On Editing

revising a paper

From http://www.k12opened.com/ebooks/ela/ebook-writingaresearchpaper/index.html

After the writing itself, editing is the most important part of the writing process. It is also the most dreaded and the part that many beginners make the mistake of skipping.

No matter how good of a writer you are, chances are that your manuscript needs editing. There are several reasons for this. The first is nobody is perfect. And the closer you are to someone or something, the less likely you are to see the flaws. You know what you wrote. So you aren’t as likely to see the typo or that words are in the wrong order.

The second is that you probably aren’t as good of a writer as you think you are. I recently got ample proof of that. But more on that topic later.

What kind of editing is there?

There are several types of editing out there that exist in a hierarchy. At the top you have developmental editing and at the bottom is proofreading. As you move from the top of the organizational pyramid to the bottom, the scope of editing changes, as does the price.

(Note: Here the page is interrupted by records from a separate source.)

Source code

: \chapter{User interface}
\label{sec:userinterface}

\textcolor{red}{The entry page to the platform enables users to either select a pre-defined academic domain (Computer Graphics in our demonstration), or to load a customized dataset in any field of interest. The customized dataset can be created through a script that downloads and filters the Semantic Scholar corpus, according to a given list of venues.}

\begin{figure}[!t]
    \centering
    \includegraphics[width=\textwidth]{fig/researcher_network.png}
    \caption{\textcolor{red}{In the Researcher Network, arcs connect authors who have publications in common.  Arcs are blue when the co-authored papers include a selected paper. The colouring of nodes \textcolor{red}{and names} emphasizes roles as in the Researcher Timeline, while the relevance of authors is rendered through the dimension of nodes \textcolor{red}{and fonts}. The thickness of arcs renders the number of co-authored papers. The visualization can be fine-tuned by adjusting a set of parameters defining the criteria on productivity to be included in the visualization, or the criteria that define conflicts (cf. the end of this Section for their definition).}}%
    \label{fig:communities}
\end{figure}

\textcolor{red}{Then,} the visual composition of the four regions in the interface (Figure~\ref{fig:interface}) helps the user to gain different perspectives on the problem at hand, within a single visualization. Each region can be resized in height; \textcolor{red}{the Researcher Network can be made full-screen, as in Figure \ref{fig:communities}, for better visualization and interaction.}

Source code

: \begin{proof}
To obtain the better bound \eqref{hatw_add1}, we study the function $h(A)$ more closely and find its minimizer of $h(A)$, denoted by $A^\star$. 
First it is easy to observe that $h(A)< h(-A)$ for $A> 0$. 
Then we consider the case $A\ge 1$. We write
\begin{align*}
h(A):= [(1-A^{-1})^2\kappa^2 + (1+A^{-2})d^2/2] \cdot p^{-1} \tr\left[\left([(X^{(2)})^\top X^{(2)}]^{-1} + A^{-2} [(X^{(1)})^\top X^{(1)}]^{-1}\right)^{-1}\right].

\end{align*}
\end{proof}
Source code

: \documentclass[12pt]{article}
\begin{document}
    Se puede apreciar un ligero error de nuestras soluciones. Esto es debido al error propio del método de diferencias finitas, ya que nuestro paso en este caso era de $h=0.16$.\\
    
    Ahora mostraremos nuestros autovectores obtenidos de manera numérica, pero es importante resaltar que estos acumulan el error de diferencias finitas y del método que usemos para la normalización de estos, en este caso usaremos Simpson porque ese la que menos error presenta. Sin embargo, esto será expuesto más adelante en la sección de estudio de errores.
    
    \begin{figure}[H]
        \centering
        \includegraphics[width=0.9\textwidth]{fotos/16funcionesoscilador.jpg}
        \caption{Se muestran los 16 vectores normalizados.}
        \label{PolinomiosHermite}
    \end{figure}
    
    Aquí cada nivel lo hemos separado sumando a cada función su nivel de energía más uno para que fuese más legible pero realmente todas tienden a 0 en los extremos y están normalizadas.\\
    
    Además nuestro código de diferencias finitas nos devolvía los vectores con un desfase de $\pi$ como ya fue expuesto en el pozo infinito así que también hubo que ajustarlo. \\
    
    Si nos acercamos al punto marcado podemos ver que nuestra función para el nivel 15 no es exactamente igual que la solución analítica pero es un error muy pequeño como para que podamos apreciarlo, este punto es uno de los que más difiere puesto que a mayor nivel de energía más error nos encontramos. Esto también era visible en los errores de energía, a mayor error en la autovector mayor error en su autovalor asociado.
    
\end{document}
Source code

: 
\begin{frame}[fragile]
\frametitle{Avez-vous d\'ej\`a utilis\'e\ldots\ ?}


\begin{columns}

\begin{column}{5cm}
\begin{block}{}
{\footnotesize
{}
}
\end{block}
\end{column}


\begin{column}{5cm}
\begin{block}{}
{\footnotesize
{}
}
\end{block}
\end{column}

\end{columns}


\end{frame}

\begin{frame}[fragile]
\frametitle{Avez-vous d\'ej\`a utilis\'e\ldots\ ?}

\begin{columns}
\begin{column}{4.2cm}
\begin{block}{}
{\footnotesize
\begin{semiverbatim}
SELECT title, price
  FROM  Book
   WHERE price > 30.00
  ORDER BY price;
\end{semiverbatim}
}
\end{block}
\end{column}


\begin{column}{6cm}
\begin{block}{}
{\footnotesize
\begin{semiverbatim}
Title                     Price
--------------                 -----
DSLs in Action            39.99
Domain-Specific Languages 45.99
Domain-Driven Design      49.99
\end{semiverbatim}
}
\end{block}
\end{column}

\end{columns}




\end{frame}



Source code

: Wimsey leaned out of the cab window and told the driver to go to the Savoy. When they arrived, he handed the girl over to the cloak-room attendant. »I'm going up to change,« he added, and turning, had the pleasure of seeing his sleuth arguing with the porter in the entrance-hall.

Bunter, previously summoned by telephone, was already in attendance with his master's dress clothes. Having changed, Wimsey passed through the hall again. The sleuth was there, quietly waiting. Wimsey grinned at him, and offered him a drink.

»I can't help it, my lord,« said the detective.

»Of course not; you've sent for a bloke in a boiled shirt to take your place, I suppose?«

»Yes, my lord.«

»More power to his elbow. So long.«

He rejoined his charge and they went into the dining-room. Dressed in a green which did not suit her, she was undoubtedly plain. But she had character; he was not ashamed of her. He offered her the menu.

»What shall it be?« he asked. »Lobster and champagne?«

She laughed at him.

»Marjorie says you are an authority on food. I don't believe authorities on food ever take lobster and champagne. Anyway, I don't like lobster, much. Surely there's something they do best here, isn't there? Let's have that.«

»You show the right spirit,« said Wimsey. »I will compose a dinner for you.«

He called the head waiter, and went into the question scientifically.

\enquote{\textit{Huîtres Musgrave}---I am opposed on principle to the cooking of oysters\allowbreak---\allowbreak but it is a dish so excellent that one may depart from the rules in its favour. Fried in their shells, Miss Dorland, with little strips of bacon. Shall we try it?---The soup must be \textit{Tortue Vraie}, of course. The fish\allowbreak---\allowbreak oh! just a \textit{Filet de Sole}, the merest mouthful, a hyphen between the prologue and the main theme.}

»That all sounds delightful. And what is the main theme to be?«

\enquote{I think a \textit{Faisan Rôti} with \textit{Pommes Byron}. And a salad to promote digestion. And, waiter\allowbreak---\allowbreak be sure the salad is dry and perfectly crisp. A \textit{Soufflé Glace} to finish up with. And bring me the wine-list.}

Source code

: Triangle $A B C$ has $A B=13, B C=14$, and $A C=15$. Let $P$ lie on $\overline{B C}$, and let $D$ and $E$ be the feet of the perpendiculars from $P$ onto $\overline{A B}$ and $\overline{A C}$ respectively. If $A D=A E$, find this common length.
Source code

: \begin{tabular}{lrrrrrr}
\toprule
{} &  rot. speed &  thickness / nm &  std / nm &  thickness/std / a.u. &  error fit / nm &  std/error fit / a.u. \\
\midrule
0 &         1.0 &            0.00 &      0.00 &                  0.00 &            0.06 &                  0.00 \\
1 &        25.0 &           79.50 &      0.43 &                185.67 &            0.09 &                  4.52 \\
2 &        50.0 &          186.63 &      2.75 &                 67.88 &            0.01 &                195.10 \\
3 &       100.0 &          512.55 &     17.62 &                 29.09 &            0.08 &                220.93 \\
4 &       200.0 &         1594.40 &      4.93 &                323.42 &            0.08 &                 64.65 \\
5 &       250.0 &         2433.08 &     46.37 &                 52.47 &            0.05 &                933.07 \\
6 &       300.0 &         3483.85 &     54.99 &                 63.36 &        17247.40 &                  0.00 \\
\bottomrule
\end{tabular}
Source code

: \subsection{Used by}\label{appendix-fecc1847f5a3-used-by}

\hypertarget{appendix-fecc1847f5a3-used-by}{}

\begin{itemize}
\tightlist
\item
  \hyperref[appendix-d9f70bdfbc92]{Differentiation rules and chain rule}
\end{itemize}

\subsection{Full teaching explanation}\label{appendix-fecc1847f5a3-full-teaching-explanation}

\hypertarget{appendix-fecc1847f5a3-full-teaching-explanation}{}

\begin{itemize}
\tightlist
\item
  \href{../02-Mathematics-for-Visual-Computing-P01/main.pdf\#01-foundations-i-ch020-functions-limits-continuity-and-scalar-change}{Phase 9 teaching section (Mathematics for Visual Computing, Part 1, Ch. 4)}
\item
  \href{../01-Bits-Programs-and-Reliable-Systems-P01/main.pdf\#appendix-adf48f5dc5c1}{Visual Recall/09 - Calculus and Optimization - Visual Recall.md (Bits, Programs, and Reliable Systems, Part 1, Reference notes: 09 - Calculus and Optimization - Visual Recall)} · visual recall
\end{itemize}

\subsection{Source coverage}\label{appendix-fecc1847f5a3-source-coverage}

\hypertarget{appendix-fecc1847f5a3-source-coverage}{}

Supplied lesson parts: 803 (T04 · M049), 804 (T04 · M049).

  1. Developmental editing
  2. Line editing
  3. Copy editing
  4. Proofreading

Developmental is the manuscript level. The focus is the story-telling. This edit ignores the details but looks at the overall story, looking for plot holes, deus ex machina, and other foundational problems with your story. A developmental editor isn’t going to fix typos or move paragraphs around. In fact, they aren’t going to change anything in your manuscript. Basically, they are going to write the most in-depth book review you’ll ever read. Writer’s Digest offer’s a developmental edit service that promises “12-16 pages of detailed notes on premise, plot structure, pacing, characters, dialogue and marketability.”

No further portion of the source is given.